Мы готовились. Ботинки поставили в коридоре, там темно. И сели за стол, разложили книжки и тетрадки. Придёт, увидит, сидят, учат уроки. Брехняя. Такого у нас не было, чтоб в воскресенье, да за уроки. Неет. Но это единственное, что мы смогли тогда придумать. Шли томительные минуты. И вот оно… горох или пшено. Это средневековая экзекуция,– провинившихся, ставили на колени и, чтоб не заснули от безделия, под коленями были не подушечки,– амортизаторы, а, пшено, или ещё круче горох. Ух, и острые ощущения. Но эта мера наказания уже не применялась, подросли кандидаты.

И.

И вот оно, встреча, но не на Эльбе, дружеских войск…

… Мама почти бежит, за нею катится её подруга, Лемешка, так мама её величала. Они дружили и называли друг друга, сваха. У них была дочь Раичка, а у нас, мы, два пацана. Вот так они и решили, может в шутку, но звали друг друга сваха и всё тут. Так вот этот, далеко не марафонский бег не обещал нам много радости. В руках у мамы уже была ветка, лозинка, видимо для дознания, – стимулятор. Мама почти бежала, а её сваха катилась за ней по пятам.

Так не переживают даже у стоматолога и гинеколога, как мы эти секунды приближающихся, – Титаника и двух айсбергов.

Влетели они как-то обе сразу, застряв в маленькой и низкой двери и, и, радостная песня Раичкиной мамы нам прозвучала как Гимн Советского Союза, который мы всегда слушали, затаив дыхание, в шесть утра и вечером, почти в полночь. Вот эти слова.

– Нина, сваха, кума,– всё самое дорогое, эти слова, чем она могла хоть немного смягчить сердце моей мамы,– та ты не слушай эту сплетницу, она бреше, ничего там такого и не было, от, спроси пацанов. Брось лозинку, дай сюда мне. Свой то чего, а за этого посадят, посааадят.

– Ниночка, ну успокойся. У тебя же сердце.

Ну, давай я тебе накапаю рюмочку, из центра, мой привёз. В аптеке дали. Ну, смотри какая ты белая, бледная как стенка.

Это была песня. Это была медовая музыка, которую мы слышали не один раз. Это была песня нашей певуньи Нины Королихи, от которой мы млели всей деревушкой, когда слушали её.

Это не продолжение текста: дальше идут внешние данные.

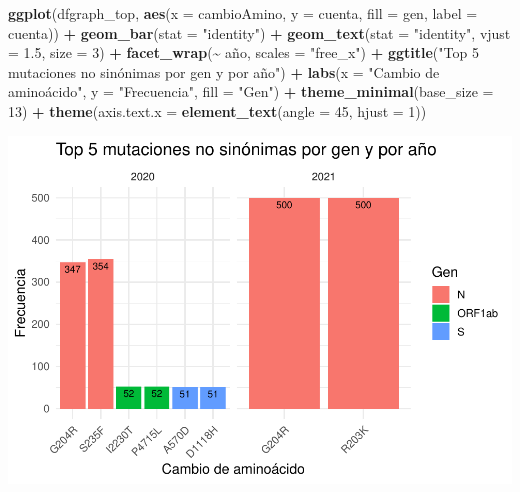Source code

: \documentclass[
]{article}
\newenvironment{Shaded}{\begin{snugshade}}{\end{snugshade}}
\newcommand{\AttributeTok}[1]{\textcolor[rgb]{0.13,0.29,0.53}{#1}}
\newcommand{\DecValTok}[1]{\textcolor[rgb]{0.00,0.00,0.81}{#1}}
\newcommand{\FloatTok}[1]{\textcolor[rgb]{0.00,0.00,0.81}{#1}}
\newcommand{\FunctionTok}[1]{\textcolor[rgb]{0.13,0.29,0.53}{\textbf{#1}}}
\newcommand{\NormalTok}[1]{#1}
\newcommand{\SpecialCharTok}[1]{\textcolor[rgb]{0.81,0.36,0.00}{\textbf{#1}}}
\newcommand{\StringTok}[1]{\textcolor[rgb]{0.31,0.60,0.02}{#1}}
\begin{document}
\begin{Shaded}
\begin{Highlighting}[]
\FunctionTok{ggplot}\NormalTok{(dfgraph\_top, }\FunctionTok{aes}\NormalTok{(}\AttributeTok{x =}\NormalTok{ cambioAmino, }\AttributeTok{y =}\NormalTok{ cuenta, }\AttributeTok{fill =}\NormalTok{ gen, }\AttributeTok{label =}\NormalTok{ cuenta)) }\SpecialCharTok{+}
  \FunctionTok{geom\_bar}\NormalTok{(}\AttributeTok{stat =} \StringTok{"identity"}\NormalTok{) }\SpecialCharTok{+}
  \FunctionTok{geom\_text}\NormalTok{(}\AttributeTok{stat =} \StringTok{"identity"}\NormalTok{, }\AttributeTok{vjust =} \FloatTok{1.5}\NormalTok{, }\AttributeTok{size =} \DecValTok{3}\NormalTok{) }\SpecialCharTok{+}
  \FunctionTok{facet\_wrap}\NormalTok{(}\SpecialCharTok{\textasciitilde{}}\NormalTok{ año, }\AttributeTok{scales =} \StringTok{"free\_x"}\NormalTok{) }\SpecialCharTok{+}
  \FunctionTok{ggtitle}\NormalTok{(}\StringTok{"Top 5 mutaciones no sinónimas por gen y por año"}\NormalTok{) }\SpecialCharTok{+}
  \FunctionTok{labs}\NormalTok{(}\AttributeTok{x =} \StringTok{"Cambio de aminoácido"}\NormalTok{, }\AttributeTok{y =} \StringTok{"Frecuencia"}\NormalTok{, }\AttributeTok{fill =} \StringTok{"Gen"}\NormalTok{) }\SpecialCharTok{+}
  \FunctionTok{theme\_minimal}\NormalTok{(}\AttributeTok{base\_size =} \DecValTok{13}\NormalTok{) }\SpecialCharTok{+}
  \FunctionTok{theme}\NormalTok{(}\AttributeTok{axis.text.x =} \FunctionTok{element\_text}\NormalTok{(}\AttributeTok{angle =} \DecValTok{45}\NormalTok{, }\AttributeTok{hjust =} \DecValTok{1}\NormalTok{))}
\end{Highlighting}
\end{Shaded}

\includegraphics{situacion_problema_files/figure-latex/unnamed-chunk-4-1.pdf}
\end{document}
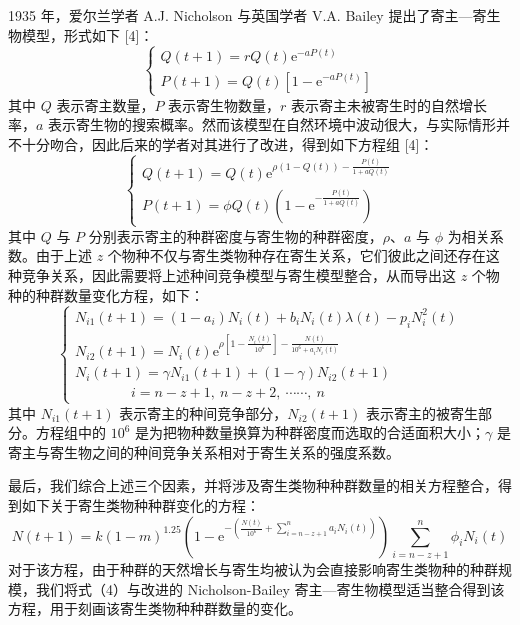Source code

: \documentclass[11pt,a4paper]{ctexart}
\begin{document}
1935 年，爱尔兰学者 A.J. Nicholson 与英国学者 V.A. Bailey 提出了寄主—寄生物模型，形式如下 [4]：
\begin{equation}
\begin{cases}
Q(t+1)=rQ(t)\mathrm{e}^{-aP(t)}\\
P(t+1)=Q(t)\left[1-\mathrm{e}^{-aP(t)}\right]
\end{cases}
\end{equation}
其中 $Q$ 表示寄主数量，$P$ 表示寄生物数量，$r$ 表示寄主未被寄生时的自然增长率，$a$ 表示寄生物的搜索概率。然而该模型在自然环境中波动很大，与实际情形并不十分吻合，因此后来的学者对其进行了改进，得到如下方程组 [4]：
\begin{equation}
\begin{cases}
Q(t+1)=Q(t)\mathrm{e}^{\rho\left(1-Q(t)\right)-\frac{P(t)}{1+aQ(t)}}\\[6pt]
P(t+1)=\phi Q(t)\left(1-\mathrm{e}^{-\frac{P(t)}{1+aQ(t)}}\right)
\end{cases}
\end{equation}
其中 $Q$ 与 $P$ 分别表示寄主的种群密度与寄生物的种群密度，$\rho$、$a$ 与 $\phi$ 为相关系数。由于上述 $z$ 个物种不仅与寄生类物种存在寄生关系，它们彼此之间还存在这种竞争关系，因此需要将上述种间竞争模型与寄生模型整合，从而导出这 $z$ 个物种的种群数量变化方程，如下：
\begin{equation}
\begin{cases}
N_{i1}(t+1)=(1-a_{i})N_{i}(t)+b_{i}N_{i}(t)\lambda(t)-p_{i}N_{i}^{2}(t)\\[6pt]
N_{i2}(t+1)=N_{i}(t)\mathrm{e}^{\rho\left[1-\frac{N_{i}(t)}{10^{6}}\right]-\frac{N(t)}{10^{6}+a_{i}N_{i}(t)}}\\[6pt]
N_{i}(t+1)=\gamma N_{i1}(t+1)+(1-\gamma)N_{i2}(t+1)\\[6pt]
\qquad\qquad i=n-z+1,\ n-z+2,\ \cdots\cdots,\ n
\end{cases}
\end{equation}
其中 $N_{i1}(t+1)$ 表示寄主的种间竞争部分，$N_{i2}(t+1)$ 表示寄主的被寄生部分。方程组中的 $10^{6}$ 是为把物种数量换算为种群密度而选取的合适面积大小；$\gamma$ 是寄主与寄生物之间的种间竞争关系相对于寄生关系的强度系数。

最后，我们综合上述三个因素，并将涉及寄生类物种种群数量的相关方程整合，得到如下关于寄生类物种种群变化的方程：
\begin{equation}
N(t+1)=k(1-m)^{1.25}\left(1-\mathrm{e}^{-\left(\frac{N(t)}{10^{6}}+\sum\limits_{i=n-z+1}^{n}a_{i}N_{i}(t)\right)}\right)\sum_{i=n-z+1}^{n}\phi_{i}N_{i}(t)
\end{equation}
对于该方程，由于种群的天然增长与寄生均被认为会直接影响寄生类物种的种群规模，我们将式（4）与改进的 Nicholson-Bailey 寄主—寄生物模型适当整合得到该方程，用于刻画该寄生类物种种群数量的变化。
\end{document}
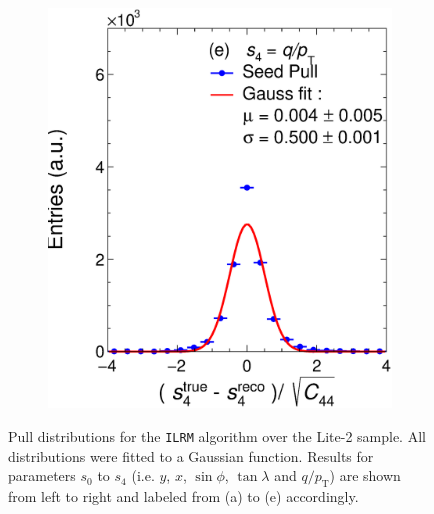 \begin{figure}[t]
\begin{subfigure}{0.32\textwidth}
         \includegraphics[width=\textwidth]{figures/ch4-KF_NDGArLite/MC/ILRM+KF/UnitSeed_p4.eps}
         \caption{}
         \label{fig:resp4Seed_GArLite_ILRM+KF}
     \end{subfigure}
        \caption[Pull distributions for the \texttt{ILRM} algorithm over the Lite-2 sample]{Pull distributions for the \texttt{ILRM} algorithm over the Lite-2 sample. All distributions were fitted to a Gaussian function. Results for parameters $s_0$ to $s_4$ (i.e. $y$, $x$, $\sin\phi$, $\tan\lambda$ and $q/p_{\text{T}}$) are shown from left to right and labeled from (a) to (e) accordingly. }
        \label{fig:MCUnitSeed_GArLite_ILRM+KF}
\end{figure}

Мама села, почти упала на кровать, которая стояла тут же. Сваха её побрызгала водичкой, прямо изо рта, она вздрогнула и запела. Запела голосом и колоритом, как говорят художники и музыканты, голосом самого Отелло.

– А, где? Где ботинки?

– Вон они стоят. Она с трудом встала, кума сваха её поддерживала, посмотрела на ботинки, потом на нас. Села на кровать, но пока шла и устраивалась на кровати, перетянула несколько раз обоим по спине лозинкой, таак, на всякий случай, чтоб неповадно было, и успокоилась.

Они с большим трудом передвигались, в свою комнатку, где был и зал и спальня и столовая, мамы и отчима. Спина горела огнём, но зная лёгкую руку мамы, я обрадовался, что так легко прошло наше собеседование, как в университете, немного позже, зачёты по диалектическому материализму, и начертательной геометрии.

А спина горела, а спина радовалась, а Душа не пела, но знала, что могло быть и похуже. Отодвинули свои разложенные книжки, тетрадки,– фальшивую декорацию, как в театре. Грызть гранит наук не было никакого смысла. Единственное, что нас волновало – ожидание.

Когда мама уже успокоилась, а может и поверила своей куме – свахе в одном лице и они вместе пошли на выход. Мама резко открыла дверь, где мы уже радостно перебирали прошлое, сидя в тёплой хате, на печи. Но вот мама резко, как команда на подлодке, боевая тревога. ЭКСТРЕННОЕ ПОГРУЖЕНЕИЕ. Мама как хороший фокусник взмахнула рукой и у неё в руке, ох и лёгкая рука, опять материализовалась лозинка, которая автоматически дуплетом пошерстила мой стройный фигур и мускулатур, досталось и Толику, как в зеркале, точно так, только немножко, зацепило тоненькой, но злой лозинкой. И прощальные слова.

– Обдиру ваши спины до самой задницы, попробуйте мне завтра хоть один раз чихнуть или кашлять. Ночью сама услышу. Смотрите мне, убью гадов, мне всё равно за тебя, приблудного, посадят. Я вам покажу, папанинцы несчастные.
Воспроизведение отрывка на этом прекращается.